Carefully designed probiotic studies can provide good data while skirting disease endpoints, supplier says

Few would argue that the Dietary Supplement Health and Education Act has helped foster an innovative and thriving industry.  But the last twenty years haven’t been a bed of roses for probiotics suppliers, at least not in area of researching ingredients to allow for claims substantiation.

Because supplements are not meant to diagnose, treat or cure any illness, studying their benefits has to be done with healthy populations.  This is especially difficult in the area of gut health, in which there are no biomarkers to speak of to use and where there is no agreement even on what a healthy gut should look like.

Amy Smith, PhD, senior manager of  regulatory and scientific affairs for DuPont Nutrition & Health said her company has found ways around the strictures to get valuable data on their HOWARU line of probiotic ingredients.

“What DSHEA did was unique in that it carved out a niche for supplements so that they could be separate from drugs.  That category allows specific claims to be made based upon substantiation based on studying a healthy population,” Smith told NutraIngredients-USA.

“The difficulty in study a healthy population is showing that there is a health benefit. So picking the right endpoints, picking the right population, those are all challenges we are faced with. At DuPont we have looked at stressed populations, healthy populations that are subjected to different things,” she said.

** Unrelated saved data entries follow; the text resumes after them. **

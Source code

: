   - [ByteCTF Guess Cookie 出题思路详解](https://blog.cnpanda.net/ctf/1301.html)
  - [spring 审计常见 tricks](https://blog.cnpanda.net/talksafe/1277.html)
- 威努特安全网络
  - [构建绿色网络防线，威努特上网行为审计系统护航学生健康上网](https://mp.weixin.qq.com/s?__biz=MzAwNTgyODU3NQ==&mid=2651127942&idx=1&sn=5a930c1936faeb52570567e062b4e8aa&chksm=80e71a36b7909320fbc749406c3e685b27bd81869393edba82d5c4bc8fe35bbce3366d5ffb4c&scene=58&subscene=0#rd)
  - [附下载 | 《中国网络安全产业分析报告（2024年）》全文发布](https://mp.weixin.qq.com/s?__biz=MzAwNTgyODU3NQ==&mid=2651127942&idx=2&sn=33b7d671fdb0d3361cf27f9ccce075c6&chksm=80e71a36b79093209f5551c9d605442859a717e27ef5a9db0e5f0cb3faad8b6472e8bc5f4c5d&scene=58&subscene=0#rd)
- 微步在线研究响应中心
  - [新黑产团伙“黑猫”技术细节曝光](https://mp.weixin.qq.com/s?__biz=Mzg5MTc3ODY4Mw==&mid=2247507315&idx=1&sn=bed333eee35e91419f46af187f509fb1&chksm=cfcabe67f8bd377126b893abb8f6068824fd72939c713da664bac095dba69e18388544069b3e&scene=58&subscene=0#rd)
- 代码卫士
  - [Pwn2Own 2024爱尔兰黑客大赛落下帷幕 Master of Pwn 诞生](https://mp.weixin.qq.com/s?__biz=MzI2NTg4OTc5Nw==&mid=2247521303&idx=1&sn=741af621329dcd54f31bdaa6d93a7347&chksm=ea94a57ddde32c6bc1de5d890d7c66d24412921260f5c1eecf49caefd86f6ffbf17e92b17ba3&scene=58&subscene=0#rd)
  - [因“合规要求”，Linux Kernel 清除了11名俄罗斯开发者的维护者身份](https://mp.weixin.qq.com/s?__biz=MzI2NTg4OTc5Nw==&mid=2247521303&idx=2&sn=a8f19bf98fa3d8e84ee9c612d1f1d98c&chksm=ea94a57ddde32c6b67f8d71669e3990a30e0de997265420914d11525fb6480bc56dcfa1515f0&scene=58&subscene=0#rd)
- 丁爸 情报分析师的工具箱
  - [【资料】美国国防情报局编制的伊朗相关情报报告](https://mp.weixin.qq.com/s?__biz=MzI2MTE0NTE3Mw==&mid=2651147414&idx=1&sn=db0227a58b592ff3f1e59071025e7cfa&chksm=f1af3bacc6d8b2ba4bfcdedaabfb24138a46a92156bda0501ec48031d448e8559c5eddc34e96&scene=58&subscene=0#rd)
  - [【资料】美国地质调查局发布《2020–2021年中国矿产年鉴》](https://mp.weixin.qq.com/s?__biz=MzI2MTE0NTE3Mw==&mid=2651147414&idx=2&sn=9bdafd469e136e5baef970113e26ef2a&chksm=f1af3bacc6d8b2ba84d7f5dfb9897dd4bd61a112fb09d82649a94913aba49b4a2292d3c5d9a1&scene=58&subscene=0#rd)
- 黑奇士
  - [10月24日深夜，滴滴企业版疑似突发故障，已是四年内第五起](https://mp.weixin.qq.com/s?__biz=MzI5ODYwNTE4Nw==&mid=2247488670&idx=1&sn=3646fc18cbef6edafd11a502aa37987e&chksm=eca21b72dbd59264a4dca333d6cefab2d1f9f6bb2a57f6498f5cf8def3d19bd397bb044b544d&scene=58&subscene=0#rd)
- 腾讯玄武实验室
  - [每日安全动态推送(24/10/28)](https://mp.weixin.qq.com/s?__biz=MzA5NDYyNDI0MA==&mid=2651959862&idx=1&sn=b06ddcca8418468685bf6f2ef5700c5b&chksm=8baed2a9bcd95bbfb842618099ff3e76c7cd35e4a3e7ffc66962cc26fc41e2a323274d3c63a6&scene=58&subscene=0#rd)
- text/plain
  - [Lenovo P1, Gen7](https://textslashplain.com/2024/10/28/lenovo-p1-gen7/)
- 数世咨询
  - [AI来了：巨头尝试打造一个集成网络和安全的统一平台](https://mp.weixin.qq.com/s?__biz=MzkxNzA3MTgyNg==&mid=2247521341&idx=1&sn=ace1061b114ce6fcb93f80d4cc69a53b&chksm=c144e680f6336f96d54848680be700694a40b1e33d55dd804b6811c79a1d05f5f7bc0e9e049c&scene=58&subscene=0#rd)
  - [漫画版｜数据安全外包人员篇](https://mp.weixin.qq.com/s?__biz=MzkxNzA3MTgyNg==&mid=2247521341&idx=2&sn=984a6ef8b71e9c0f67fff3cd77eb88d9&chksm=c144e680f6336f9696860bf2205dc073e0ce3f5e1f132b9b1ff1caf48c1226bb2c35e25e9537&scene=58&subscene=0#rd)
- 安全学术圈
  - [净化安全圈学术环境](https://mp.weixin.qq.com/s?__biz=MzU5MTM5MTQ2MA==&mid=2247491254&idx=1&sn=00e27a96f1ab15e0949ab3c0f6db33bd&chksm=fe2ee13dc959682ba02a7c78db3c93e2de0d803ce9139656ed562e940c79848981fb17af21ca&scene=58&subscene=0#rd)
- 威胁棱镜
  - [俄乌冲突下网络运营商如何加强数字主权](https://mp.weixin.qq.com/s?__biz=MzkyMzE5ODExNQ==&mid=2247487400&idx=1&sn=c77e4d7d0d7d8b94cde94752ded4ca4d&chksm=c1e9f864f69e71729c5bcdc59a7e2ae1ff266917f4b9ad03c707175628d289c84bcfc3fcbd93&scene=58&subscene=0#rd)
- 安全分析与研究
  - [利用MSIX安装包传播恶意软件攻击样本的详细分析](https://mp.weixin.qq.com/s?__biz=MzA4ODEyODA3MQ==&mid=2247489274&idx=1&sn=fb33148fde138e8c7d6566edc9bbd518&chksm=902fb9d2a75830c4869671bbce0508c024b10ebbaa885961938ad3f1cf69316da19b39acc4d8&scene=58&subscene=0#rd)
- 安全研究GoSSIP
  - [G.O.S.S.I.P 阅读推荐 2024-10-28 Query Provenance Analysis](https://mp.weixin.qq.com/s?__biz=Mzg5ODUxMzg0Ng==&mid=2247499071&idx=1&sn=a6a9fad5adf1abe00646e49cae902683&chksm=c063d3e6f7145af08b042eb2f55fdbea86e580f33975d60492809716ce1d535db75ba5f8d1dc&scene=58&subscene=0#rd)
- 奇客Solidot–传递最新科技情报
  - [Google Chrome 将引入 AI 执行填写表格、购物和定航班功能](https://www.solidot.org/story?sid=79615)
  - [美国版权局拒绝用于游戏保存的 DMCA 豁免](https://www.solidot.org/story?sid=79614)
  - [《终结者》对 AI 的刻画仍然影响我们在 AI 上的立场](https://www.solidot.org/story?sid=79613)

“We have completed a recent study on a population of healthy adults who are physically active who are challenged when stress was introduced into their lives because of intense physical activity.  The point of the study was to show the benefit of the HOWARU Protect strains in keeping that population healthy.  The ones who took the probiotic stayed healthy and didn’t get the respiratory infections like the others did,” Howard said.

Murky method of action

Another confounding factor is the fact that while the beneficial effects of probiotics have long been known, are more is discovered about these organisms all the time, still no one really knows how they work.  Is it the metabolites they pump out as they digest materials in the gut?  Is it something in the structure of their cell walls? Is it the simple fact that they preferentially latch on to the epithelial layer, preventing bad organisms from taking up residence? A combination of these factors?

Smith admitted this confusion exists, but said the only way around it is to invest in strain-specific science.

“It is a gray area. What exactly does the organism do in the digestive tract to convey a benefit?  However we do know that there are organisms that convey a benefit and organisms that don’t. So the only way to really know what your strain provides is to study it and to have a clinical study that will show the benefit.”